En mars 2022, le Cadre stratégique permanent (CSP) devait laisser place au Cadre stratégique permanent pour la réconciliation (CSPR). Entre le gouvernement, qui a la ferme volonté de prendre la tête de ce Cadre, et les mouvements signataires de l’Accord de 2015, qui veulent en garder la gestion, l’organisation peine à prendre forme.
Depuis la création du CSP, en avril 2021, il n’a cessé de faire polémique. Pour ses initiateurs, la Coordination des mouvements de l’Azawad (CMA) et la Plateforme des mouvements du 14 juin 2014 d’Alger, il s’agissait, entre autres, de concrétiser la mise en synergie des efforts en faveur de la mise en œuvre diligente de l’Accord pour la paix… Malgré les justifications de ces groupes armés, signataires de l’Accord de 2015, au début le gouvernement du Mali n’était pas favorable à ce Cadre, qu’il percevait comme « une structure de trop qui n’apporte pas de plus-value ». Notamment le ministre de la Réconciliation, de la paix et de la cohésion nationale, le Colonel-major Ismaël Wagué, qui, lors de la réunion du Comité de suivi de l’Accord (CSA) du 5 octobre 2021, dans le but de faire arrêter une série de rencontres qu’avait débuté le CSP avec des représentants de la communauté internationale, avait notifié à ces derniers de ne plus les recevoir.

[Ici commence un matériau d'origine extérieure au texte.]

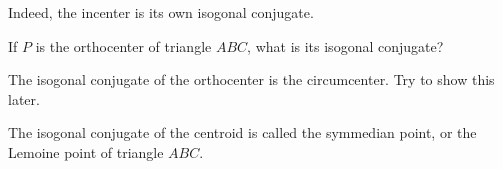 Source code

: 



\begin{note*}
Indeed, the incenter is its own isogonal conjugate.
\end{note*}
If $P$ is the orthocenter of triangle $ABC$, what is its isogonal conjugate?








\begin{note*}
    The isogonal conjugate of the orthocenter is the circumcenter. Try to show this later.    
\end{note*}







\begin{note*}
    The isogonal conjugate of the centroid is called the symmedian point, or the Lemoine point of triangle $ABC$.    
\end{note*}


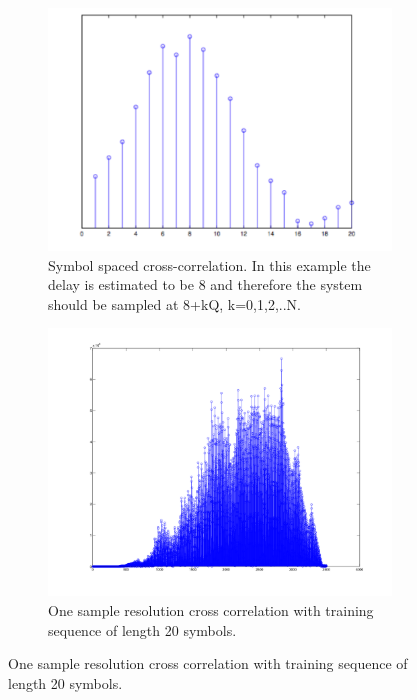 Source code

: \documentclass[12pt,a4paper,openright]{report}
\begin{document}
\begin{figure}[H] 
  \begin{subfigure}[b]{0.5\linewidth}
    \centering
    \includegraphics[width=1\linewidth]{ss.pdf} 
    \caption{Symbol spaced cross-correlation. In this example the delay is estimated to be 8 and therefore the system should be sampled at 8+kQ, k=0,1,2,..N.} 
    \label{fig:a} 
    \vspace{4ex}
  \end{subfigure}%
  \quad
  \begin{subfigure}[b]{0.5\linewidth}
    \centering
    \includegraphics[width=1\linewidth]{20.png} 
    \caption{One sample resolution cross correlation with training sequence of length 20 symbols.  \\} 

\end{subfigure}
\end{figure}
\end{document}
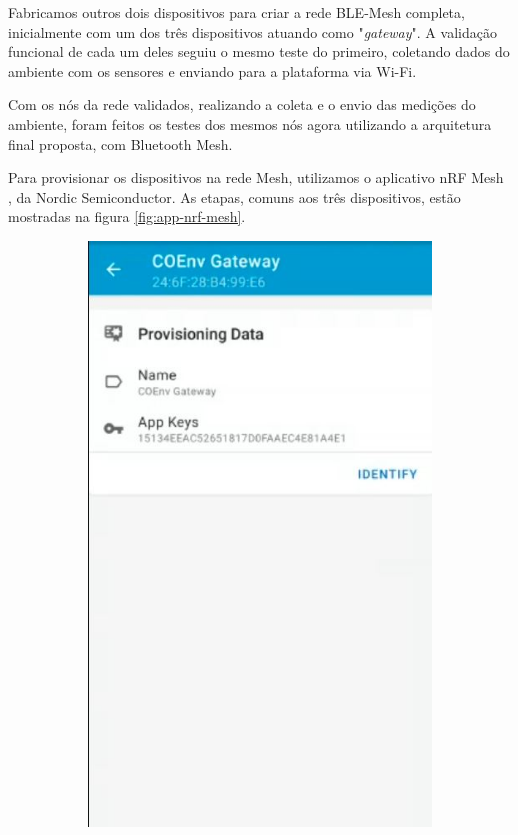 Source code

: \documentclass[../monografia.tex]{subfiles}
\begin{document}
Fabricamos outros dois dispositivos para criar a rede BLE-Mesh completa, inicialmente com um dos três dispositivos atuando como "\textit{gateway}". A validação funcional de cada um deles seguiu o mesmo teste do primeiro, coletando dados do ambiente com os sensores e enviando para a plataforma via Wi-Fi. 

Com os nós da rede validados, realizando a coleta e o envio das medições do ambiente, foram feitos os testes dos mesmos nós agora utilizando a arquitetura final proposta, com Bluetooth Mesh. 

Para provisionar os dispositivos na rede Mesh, utilizamos o aplicativo nRF Mesh \cite{nrf-app}, da Nordic Semiconductor. As etapas, comuns aos três dispositivos, estão mostradas na figura \ref{fig:app-nrf-mesh}.

\begin{figure}[h]
	\centering
	\begin{subfigure}[b]{0.22\textwidth}
		\centering
		\includegraphics[width=\textwidth]{mesh-bind-1}

\end{subfigure}
\end{figure}
\end{document}
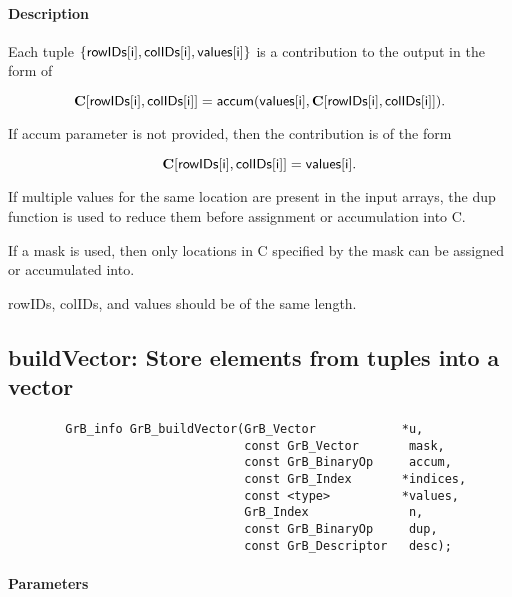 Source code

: \paragraph{Description}
Each tuple $\{ {\sf rowIDs[i]}, {\sf colIDs[i]}, {\sf values[i]}\}$ is a contribution to the output in the form of 

$${\bf C}[{\sf rowIDs[i]},{\sf colIDs[i]}] = {\sf accum}({\sf values[i]}, {\bf C}[{\sf rowIDs[i]}, {\sf colIDs[i]}]).$$

If {\sf accum} parameter is not provided, then the contribution is of the form 

$${\bf C}[{\sf rowIDs[i]}, {\sf colIDs[i]}] = {\sf values[i]}.$$

If multiple values for the same location are present in the input arrays, the 
dup function is used to reduce them before assignment or accumulation into {\sf C}.

If a mask is used, then only locations in {\sf C} specified by the mask can be assigned or
accumulated into.
 
{\sf rowIDs}, {\sf colIDs}, and {\sf values} should be of the same length. 

\subsection{{\sf buildVector}: Store elements from tuples into a vector}
\label{Sec:buildVector}

\paragraph{\syntax}

\begin{verbatim}
        GrB_info GrB_buildVector(GrB_Vector            *u,
                                 const GrB_Vector       mask,
                                 const GrB_BinaryOp     accum,
                                 const GrB_Index       *indices,
                                 const <type>          *values,
                                 GrB_Index              n,
                                 const GrB_BinaryOp     dup,
                                 const GrB_Descriptor   desc);
\end{verbatim}

\paragraph{Parameters}

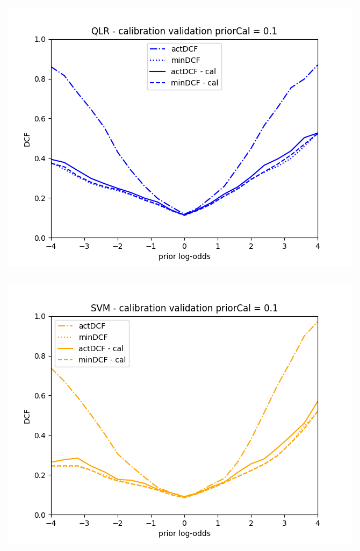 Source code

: \begin{figure}[h!]
    \centering
    \begin{subfigure}[b]{0.40\linewidth}
        \includegraphics[width=\linewidth]{Lab/11. Lab 11/Images/CalibrationAndFusion/01. QLR}
        \label{fig:QLRCalibration}
    \end{subfigure}
    \begin{subfigure}[b]{0.40\linewidth}
        \includegraphics[width=\linewidth]{Lab/11. Lab 11/Images/CalibrationAndFusion/02. SVM}
        \label{fig:SVMCalibration}
    \end{subfigure}
    \begin{subfigure}[b]{0.40\linewidth}

\end{subfigure}
\end{figure}
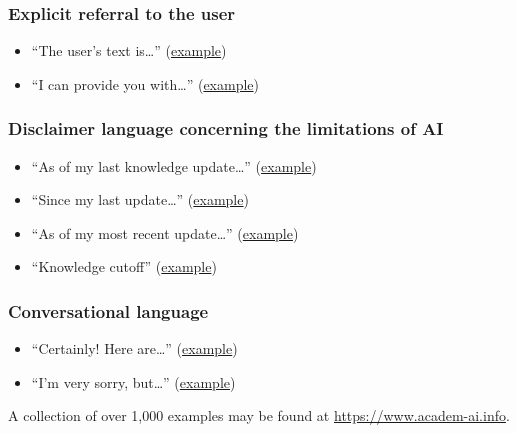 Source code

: \documentclass[letterpaper, 12pt]{article}
\begin{document}
\subsubsection*{Explicit referral to the user}
\begin{itemize}
    \setlength\itemsep{-0.5em}
    \item ``The user's text is\ldots'' (\href{https://pubpeer.com/publications/6928A4CF107F68CFB0116552272C0F#1}{example})
    \item ``I can provide you with\ldots'' (\href{https://pubpeer.com/publications/C5DC15FC0BF642C7042F351B98F4B6#1}{example})
\end{itemize}

\subsubsection*{Disclaimer language concerning the limitations of AI}
\begin{itemize}
    \setlength\itemsep{-0.5em}
    \item ``As of my last knowledge update\ldots'' (\href{https://pubpeer.com/publications/D09C2730217F5C4CB512F7B695C557#1}{example})
    \item ``Since my last update\ldots'' (\href{https://pubpeer.com/publications/FC3DE3B075013629DCE07FD3D8DA43#1}{example})
    \item ``As of my most recent update\ldots'' (\href{https://pubpeer.com/publications/B346C3FEAB91B258589381717CD647#1}{example})
    \item ``Knowledge cutoff'' (\href{https://pubpeer.com/publications/6C0A4E27304CDBB1A49EE9A4A64AB5#1}{example})
\end{itemize}

\subsubsection*{Conversational language}
\begin{itemize}
    \setlength\itemsep{-0.5em}
    \item ``Certainly! Here are\ldots'' (\href{https://pubpeer.com/publications/747C3973ABD5244299BFFCDD0735AF#1}{example})
    \item ``I'm very sorry, but\ldots'' (\href{https://pubpeer.com/publications/F93A8D69350BC6B12AB48B132161A7#1}{example})
\end{itemize}
%
A collection of over 1,000 examples may be found at \href{https://www.academ-ai.info}{https://www.academ-ai.info}. 
\end{document}
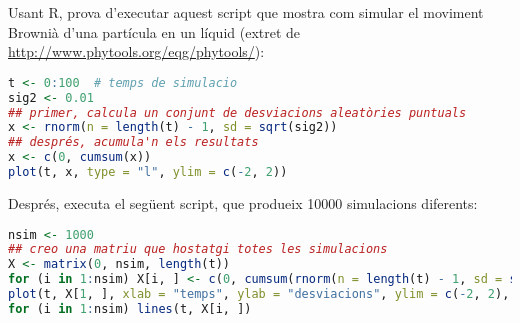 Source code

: \begin{exr}{}
Usant R, prova d'executar aquest script que mostra com simular el moviment Brownià d'una partícula en un líquid (extret de \url{http://www.phytools.org/eqg/phytools/}):
\begin{lstlisting}[language=R]
t <- 0:100  # temps de simulacio
sig2 <- 0.01
## primer, calcula un conjunt de desviacions aleatòries puntuals
x <- rnorm(n = length(t) - 1, sd = sqrt(sig2))
## després, acumula'n els resultats
x <- c(0, cumsum(x))
plot(t, x, type = "l", ylim = c(-2, 2))
\end{lstlisting}

Després, executa el següent script, que produeix 10000 simulacions diferents:

\begin{lstlisting}[language=R]
nsim <- 1000
## creo una matriu que hostatgi totes les simulacions
X <- matrix(0, nsim, length(t))
for (i in 1:nsim) X[i, ] <- c(0, cumsum(rnorm(n = length(t) - 1, sd = sqrt(sig2))))
plot(t, X[1, ], xlab = "temps", ylab = "desviacions", ylim = c(-2, 2), type = "l")
for (i in 1:nsim) lines(t, X[i, ])
\end{lstlisting}
\end{exr}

« Fructueuses discussions »
Par la suite, de l’eau a coulé sous les ponts. Les parties prenantes se sont retrouvées à Rome en février dernier, dans le but « de s’entendre sur les modalités d’adhésion, de direction et de participation au dit Cadre ». C’est ainsi qu’après trois jours « d’intenses mais fructueuses discussions, un document intitulé Accord de principe de Rome a été signé », avait expliqué le Comité d’orientation politique du CSP dans un communiqué. Plusieurs points d’accord avaient été notés : une large ouverture du CSP à d’autres composantes, l’adoption d’une devise, l’accélération de la mise en œuvre de l’Accord et une présidence tournante entre les parties membres du CSP. Ce dernier point constitue la principale raison du retard et a été également le motif de l’échec de la dernière rencontre entre le gouvernement et les « Mouvements », en mars dernier à Gao. « L’État entend jouer un rôle dans cette structure, qui va dans le cadre du développement, de la paix et qui prend compte les aspects sécuritaires. C’est pourquoi il exige non seulement une participation mais aussi d’avoir une vision de ce Cadre, pour comprendre et orienter la stratégie. Au regard de cette situation, il est important que l’État puisse en prendre la tête dans un premier temps ». Une justification du ministre Wagué qui n’a pas convaincu les « Mouvements » et qui a « empêché la mise en place d’un organe consensuel », même si les parties ont assuré être toujours ouvertes au dialogue. Ainsi, le CSP s’est vu dans « l’obligation juridique » de procéder à la passation de service entre son Président sortant, Bilal Ag Acherif, Président en exercice de la CMA et Fahad Ag Almahmoud, Président de la Plateforme, pour un mandat de six mois, tout en gardant son nom initial.
Consensus
À défaut d’obtenir un consensus pour une reconfiguration avec l’État, le CSP a tout de même permis un rapprochement entre la CMA et la Plateforme. Selon son actuel Président, les deux entités avaient beaucoup de différends, malgré la signature de l’Accord pour la paix et la réconciliation. « Les problèmes existaient jusqu’au 20 septembre 2017, où il y a eu des engagements sécuritaires. Depuis, il n’y a pas eu d’affrontements entre les deux entités. Avec l’insécurité qui gagnait du terrain au Nord, nous avons donc décidé de nous rapprocher pour lutter. C’est ce qui a donné naissance au Cadre d’échanges stratégique permanent, le 6 avril 2021 », explique-t-il. Pour l’instant, c’est à cette collaboration que se limite le CSP, même si, ses initiateurs l’assurent, le contact est en train d’être renoué avec le ministre de la Réconciliation.